Delayed administration of guanosine improves long‑term functional recovery and enhances neurogenesis and angiogenesis in a mouse model of photothrombotic stroke.

Guanosine (GUO) is neuroprotective when administered acutely for the treatment of cerebral ischemia. The aim of the present study was to investigate whether delayed administration of GUO improved long‑term functional recovery following stroke, as well as to explore the potential underlying mechanisms. GUO (8 mg/kg) or a vehicle was administered intraperitoneally for 7 consecutive days beginning 24 h prior to photothrombosis‑induced stroke in male C57/B6J mice.

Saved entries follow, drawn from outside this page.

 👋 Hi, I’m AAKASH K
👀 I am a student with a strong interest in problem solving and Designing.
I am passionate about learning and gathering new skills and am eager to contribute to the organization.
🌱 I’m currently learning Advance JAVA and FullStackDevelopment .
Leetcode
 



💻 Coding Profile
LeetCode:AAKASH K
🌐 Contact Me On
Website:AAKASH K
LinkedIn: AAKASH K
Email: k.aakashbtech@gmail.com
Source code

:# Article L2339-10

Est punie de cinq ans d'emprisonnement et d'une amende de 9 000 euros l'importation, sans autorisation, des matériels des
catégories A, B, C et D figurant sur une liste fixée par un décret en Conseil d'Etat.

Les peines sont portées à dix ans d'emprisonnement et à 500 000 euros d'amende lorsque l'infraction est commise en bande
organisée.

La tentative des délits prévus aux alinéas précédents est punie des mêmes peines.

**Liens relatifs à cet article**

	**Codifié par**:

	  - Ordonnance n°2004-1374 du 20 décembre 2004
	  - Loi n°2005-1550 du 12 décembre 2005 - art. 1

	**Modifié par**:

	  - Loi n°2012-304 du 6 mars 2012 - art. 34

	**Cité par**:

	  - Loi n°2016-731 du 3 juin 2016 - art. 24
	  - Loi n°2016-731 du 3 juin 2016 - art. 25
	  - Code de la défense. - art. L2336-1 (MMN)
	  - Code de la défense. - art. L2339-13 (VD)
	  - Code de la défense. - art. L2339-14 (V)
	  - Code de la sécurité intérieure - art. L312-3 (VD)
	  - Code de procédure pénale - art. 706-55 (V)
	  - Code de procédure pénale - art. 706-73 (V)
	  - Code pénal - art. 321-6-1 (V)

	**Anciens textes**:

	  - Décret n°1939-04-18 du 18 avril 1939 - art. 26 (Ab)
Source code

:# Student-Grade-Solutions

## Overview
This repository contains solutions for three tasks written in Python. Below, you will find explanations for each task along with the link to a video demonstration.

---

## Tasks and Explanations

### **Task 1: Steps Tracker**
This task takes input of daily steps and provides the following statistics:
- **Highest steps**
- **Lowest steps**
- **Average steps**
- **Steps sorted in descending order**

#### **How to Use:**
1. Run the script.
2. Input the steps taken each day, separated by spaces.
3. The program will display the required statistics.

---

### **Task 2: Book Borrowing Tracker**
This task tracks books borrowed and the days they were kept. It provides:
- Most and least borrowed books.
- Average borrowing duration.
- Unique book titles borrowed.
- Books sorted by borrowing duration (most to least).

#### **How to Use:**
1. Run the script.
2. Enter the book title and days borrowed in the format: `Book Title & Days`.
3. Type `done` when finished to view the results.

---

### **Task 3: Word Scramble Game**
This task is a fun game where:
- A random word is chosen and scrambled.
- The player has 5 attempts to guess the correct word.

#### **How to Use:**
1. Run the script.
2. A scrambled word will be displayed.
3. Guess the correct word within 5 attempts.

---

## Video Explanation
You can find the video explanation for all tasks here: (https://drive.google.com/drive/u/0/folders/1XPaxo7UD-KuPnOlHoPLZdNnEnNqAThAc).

Behaviour tests were performed at days 1, 3, 7, 14 and 28 post‑stroke. Infarct volume was measured using Nissl staining at day 7 post‑stroke. Neurogenesis and angiogenesis were evaluated by co‑labelling bromodeoxyuridine (BrdU) with doublecortin (DCX), neuronal nuclei (NeuN) and von Willebrand factor, in immunohistochemical studies. Brain‑derived neurotrophic factor (BDNF) and vascular endothelial growth factor (VEGF) levels in the ipsilesional brain at day 28 post‑stroke were detected by western blot analysis. Delayed administration of GUO did not reduce infarct volume or affect neurological function at day 7 post‑stroke; however, it did improve functional recovery from day 14 post‑stroke, when compared with the vehicle group. GUO significantly increased the number of BrdU+ and BrdU+/DCX+ cells in the subventricular zone and subgranular zone at all examined time points, the number of Brdu+/NeuN+ cells in the peri‑infarction region at days 14 and 28 post‑stroke and microvessel density in the peri‑infarction region at day 28 post‑stroke compared with the vehicle group. In addition, the BDNF and VEGF levels in the ipsilesional brain were significantly elevated. Delayed administration of GUO at 24 h post‑stroke enhanced neurogenesis and angiogenesis, and increased BDNF and VEGF levels, which likely contributes to long‑term functional recovery following stroke.